WORK TO COMPLETE
The lines to copy are those holding the string "author" in the entries below.

INFORMATION SHOWN
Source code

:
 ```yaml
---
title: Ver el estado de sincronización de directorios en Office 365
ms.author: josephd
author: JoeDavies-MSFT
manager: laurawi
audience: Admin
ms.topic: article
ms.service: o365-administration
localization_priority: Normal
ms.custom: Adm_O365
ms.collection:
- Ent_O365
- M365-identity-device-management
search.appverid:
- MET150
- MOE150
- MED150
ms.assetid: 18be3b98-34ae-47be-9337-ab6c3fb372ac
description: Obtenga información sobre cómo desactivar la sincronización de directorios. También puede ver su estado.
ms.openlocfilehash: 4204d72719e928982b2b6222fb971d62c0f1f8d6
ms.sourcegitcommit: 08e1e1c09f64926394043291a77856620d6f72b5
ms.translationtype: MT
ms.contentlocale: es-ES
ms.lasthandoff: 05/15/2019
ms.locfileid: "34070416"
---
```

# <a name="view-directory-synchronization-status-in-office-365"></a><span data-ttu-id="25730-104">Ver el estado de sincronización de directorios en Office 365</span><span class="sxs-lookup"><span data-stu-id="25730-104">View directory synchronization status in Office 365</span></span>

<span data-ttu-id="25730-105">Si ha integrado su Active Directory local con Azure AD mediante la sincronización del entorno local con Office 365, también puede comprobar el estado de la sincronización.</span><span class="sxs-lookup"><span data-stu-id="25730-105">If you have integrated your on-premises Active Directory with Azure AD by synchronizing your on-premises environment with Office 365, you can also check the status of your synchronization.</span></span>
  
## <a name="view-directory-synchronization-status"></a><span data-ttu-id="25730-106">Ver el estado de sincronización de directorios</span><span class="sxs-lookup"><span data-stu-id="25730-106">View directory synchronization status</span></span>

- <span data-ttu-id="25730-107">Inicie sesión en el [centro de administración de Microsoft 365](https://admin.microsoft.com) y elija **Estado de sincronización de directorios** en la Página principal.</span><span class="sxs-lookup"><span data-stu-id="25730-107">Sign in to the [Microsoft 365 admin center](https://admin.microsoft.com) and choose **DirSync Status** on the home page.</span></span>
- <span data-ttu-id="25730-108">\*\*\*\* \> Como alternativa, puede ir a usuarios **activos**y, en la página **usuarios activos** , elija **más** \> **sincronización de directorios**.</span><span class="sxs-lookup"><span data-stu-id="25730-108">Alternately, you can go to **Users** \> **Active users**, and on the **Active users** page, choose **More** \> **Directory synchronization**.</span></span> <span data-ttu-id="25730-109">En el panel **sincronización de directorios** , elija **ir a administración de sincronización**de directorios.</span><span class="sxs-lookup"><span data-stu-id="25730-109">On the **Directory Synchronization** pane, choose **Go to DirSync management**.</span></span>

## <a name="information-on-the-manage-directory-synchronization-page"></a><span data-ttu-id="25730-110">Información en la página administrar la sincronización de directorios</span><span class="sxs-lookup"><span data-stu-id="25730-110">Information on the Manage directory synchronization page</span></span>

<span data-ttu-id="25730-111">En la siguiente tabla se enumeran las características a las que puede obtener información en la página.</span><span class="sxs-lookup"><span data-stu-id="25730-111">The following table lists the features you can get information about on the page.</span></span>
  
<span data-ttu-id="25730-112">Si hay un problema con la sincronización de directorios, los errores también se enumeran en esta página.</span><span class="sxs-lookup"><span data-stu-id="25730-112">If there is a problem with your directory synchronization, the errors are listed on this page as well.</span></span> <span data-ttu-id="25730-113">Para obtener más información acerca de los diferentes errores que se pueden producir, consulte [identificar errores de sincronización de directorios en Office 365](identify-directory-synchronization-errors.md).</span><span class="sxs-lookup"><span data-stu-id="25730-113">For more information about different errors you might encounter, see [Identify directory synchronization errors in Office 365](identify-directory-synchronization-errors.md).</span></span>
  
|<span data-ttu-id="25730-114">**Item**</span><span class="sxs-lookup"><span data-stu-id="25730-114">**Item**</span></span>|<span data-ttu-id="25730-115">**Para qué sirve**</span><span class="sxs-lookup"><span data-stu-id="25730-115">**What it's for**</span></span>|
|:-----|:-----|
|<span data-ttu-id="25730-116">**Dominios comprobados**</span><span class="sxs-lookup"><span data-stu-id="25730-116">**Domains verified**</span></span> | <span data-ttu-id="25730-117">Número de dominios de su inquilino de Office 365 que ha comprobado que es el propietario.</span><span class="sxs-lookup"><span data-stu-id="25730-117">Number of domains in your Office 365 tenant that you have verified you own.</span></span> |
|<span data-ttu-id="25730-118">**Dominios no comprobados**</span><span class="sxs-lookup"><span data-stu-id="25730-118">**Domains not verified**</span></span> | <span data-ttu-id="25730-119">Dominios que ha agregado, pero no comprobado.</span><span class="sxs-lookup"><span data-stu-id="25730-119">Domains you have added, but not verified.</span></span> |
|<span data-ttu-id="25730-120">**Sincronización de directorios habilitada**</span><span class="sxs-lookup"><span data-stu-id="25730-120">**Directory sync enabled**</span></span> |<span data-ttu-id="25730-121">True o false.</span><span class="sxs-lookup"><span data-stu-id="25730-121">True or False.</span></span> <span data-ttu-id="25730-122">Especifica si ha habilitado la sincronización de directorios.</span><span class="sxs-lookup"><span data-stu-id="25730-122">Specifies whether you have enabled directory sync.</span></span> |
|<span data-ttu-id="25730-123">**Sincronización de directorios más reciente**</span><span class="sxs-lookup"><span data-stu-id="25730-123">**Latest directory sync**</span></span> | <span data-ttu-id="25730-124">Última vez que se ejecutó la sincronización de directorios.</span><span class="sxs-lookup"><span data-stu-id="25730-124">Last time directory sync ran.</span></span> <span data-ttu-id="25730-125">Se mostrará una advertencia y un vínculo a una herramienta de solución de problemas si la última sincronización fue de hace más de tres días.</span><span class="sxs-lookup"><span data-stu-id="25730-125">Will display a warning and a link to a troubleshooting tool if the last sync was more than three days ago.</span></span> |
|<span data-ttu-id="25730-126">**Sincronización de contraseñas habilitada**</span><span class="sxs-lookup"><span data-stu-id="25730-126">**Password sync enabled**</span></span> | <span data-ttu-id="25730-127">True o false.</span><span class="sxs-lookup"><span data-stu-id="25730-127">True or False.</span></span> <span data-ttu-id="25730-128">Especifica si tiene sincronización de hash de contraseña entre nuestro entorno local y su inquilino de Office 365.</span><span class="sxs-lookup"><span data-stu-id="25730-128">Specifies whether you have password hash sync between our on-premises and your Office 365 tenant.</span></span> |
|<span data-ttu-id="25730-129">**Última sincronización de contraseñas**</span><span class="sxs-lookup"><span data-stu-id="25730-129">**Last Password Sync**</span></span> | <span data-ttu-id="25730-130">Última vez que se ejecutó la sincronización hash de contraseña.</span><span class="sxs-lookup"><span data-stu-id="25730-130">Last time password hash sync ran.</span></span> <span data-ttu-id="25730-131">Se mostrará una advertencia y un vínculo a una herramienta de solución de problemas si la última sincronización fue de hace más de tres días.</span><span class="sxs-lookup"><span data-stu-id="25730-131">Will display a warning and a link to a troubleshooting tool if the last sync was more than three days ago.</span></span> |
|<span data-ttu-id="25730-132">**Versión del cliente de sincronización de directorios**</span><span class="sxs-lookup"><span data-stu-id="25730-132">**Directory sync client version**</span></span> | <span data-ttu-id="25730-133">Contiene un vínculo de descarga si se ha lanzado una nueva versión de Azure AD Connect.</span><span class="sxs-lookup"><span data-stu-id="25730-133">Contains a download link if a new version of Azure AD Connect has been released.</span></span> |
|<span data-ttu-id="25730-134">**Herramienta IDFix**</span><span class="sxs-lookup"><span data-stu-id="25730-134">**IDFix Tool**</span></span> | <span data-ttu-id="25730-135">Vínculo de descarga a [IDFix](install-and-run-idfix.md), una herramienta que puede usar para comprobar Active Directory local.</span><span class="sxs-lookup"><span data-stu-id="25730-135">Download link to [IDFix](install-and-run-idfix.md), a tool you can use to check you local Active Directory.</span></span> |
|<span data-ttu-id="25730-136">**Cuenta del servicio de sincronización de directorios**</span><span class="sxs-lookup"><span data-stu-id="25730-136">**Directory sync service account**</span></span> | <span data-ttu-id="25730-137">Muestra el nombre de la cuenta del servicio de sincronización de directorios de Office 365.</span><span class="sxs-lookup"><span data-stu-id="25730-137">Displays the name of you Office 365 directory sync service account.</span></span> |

TASK OUTPUT
ms.author: josephd
author: JoeDavies-MSFT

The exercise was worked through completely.